一方モータリゼーションの進展とともに、路面電車は定時運行が難しくなり、会社でも邪魔者扱いされる。路面電車の運転間隔を空ける、終電時刻を繰り上げる、新規採用を行わないなど、会社は路面電車撤去の布石を打ってくる。はじめは会社の提案が労働時間短縮となるため、人員不足に悩む職場労働者から歓迎されるようなものでもあったのだが、「終便時刻の切り上げも、運転間隔を開けることも、そのようにして客離れをひきおこして、路面電車の幕引きをねらっているということだ」(p192)だが支部としてこれらの会社提案に反対しようと機関で意思統一しても、職場労働者の間で大変な議論となった。だが雇用確保そして利用者の足を守るため、広電支部は「電車の機能を高める闘い」を「交通政策闘争」と位置づけ、取り組んだのだ。

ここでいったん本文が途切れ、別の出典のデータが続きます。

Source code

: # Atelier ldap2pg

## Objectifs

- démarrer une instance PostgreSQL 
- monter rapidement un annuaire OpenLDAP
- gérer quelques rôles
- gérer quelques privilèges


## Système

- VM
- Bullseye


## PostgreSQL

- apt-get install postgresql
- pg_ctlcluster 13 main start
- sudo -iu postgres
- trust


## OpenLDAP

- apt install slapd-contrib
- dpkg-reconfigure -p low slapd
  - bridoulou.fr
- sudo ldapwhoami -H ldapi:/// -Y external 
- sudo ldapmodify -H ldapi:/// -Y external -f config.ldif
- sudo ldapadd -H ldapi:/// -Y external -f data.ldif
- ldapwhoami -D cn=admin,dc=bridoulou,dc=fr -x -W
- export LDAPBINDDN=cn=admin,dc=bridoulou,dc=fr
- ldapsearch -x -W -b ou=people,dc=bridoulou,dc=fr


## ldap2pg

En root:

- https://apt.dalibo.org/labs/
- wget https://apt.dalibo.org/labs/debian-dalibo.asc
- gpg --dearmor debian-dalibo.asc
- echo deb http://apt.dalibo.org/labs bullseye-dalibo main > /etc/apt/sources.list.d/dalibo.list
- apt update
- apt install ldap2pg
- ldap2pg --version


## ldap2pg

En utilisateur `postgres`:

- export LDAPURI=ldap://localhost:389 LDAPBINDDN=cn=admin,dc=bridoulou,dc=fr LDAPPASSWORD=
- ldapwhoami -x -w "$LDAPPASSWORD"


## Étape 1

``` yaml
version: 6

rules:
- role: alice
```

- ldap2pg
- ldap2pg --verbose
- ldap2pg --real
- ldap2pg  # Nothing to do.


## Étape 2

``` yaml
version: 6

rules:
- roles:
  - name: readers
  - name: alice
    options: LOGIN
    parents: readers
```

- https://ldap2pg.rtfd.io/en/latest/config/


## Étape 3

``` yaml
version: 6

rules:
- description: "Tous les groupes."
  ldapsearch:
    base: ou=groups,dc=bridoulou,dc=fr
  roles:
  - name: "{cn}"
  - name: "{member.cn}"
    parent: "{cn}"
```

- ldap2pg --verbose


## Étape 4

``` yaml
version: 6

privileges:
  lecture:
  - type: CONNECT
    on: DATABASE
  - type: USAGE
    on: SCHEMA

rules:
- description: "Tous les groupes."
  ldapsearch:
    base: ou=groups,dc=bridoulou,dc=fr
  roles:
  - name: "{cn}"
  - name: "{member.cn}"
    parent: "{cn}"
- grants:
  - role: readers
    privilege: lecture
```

この闘いは「対企業闘争、対自治体闘争、内部運動」の3本立てで行われた。このうち「対企業闘争」は会社側に対して利用者を増やすためいろいろ提案し、実施すること…例えば広島駅前の乗降ホームに電車を二両配備すること、交差点に「観応信号」を設置することなど…「対自治体闘争」とは県や市に協力を求めて公共交通の利便性を高めるよう要請すること。広電支部が重視したのがマイカーの軌道敷内の乗り入れを禁止する県の公安条例の実現や、バス優先の右折専用レーンの設置である。「内部運動」というのは、会社の終電繰上げ、運転間隔拡張などの「労働時間短縮」合理化案を振り切り、従来どおり終電時刻午後11時を堅持することや、従来の運転時間を守ることを提案して「働き度を高める運動」を展開したことである。
1971年12月1日に道路交通法が改正されてバス専用レーンの設置が認められると同時に、県公安委員会がマイカーの軌道敷内侵入禁止を施行し、路面電車のスピードが徐々に回復し、利用者が戻ってきた。そうすると路面電車部門が黒字になって、会社が路面電車を残すことに懸命になってきたのだ。
「会社というのは損益分岐点を境にして、モノの考え方がコロッと変わるんです」と小原は言う。「『損益分岐点』が労使交渉の天王山だ、労働者が知恵をふりしぼって、会社側よりももっと上手に経営をやってみせる、そして、黒字経営を実現してみせる。そのことによって職場と雇用と労働条件を守るのだ。」(p199)という発想である。
「損益分岐点」の考え方や「働き度を高める運動」について、市場競争に労働者を巻き込むことに繋がり、また必ずしも利用者が増え、黒字になる企業・業種ばかりでもないから、公共企業を守る運動や、労働運動にそのまま当てはめることは出来ない。特に労働運動について、現在問題となっている派遣切りのような非正規雇用に対する首切りや組織化については「会社の黒字化何を言うてんのだ
」ということになる。ここは「労働者が経営を行う」ことを考えるのが大切だ…ということにしておこう。
路面電車を守る闘いは15年ほどかかっているのだが、これが進むうちに、路面電車部門で少数派だった広電支部が多数派に変わってきた。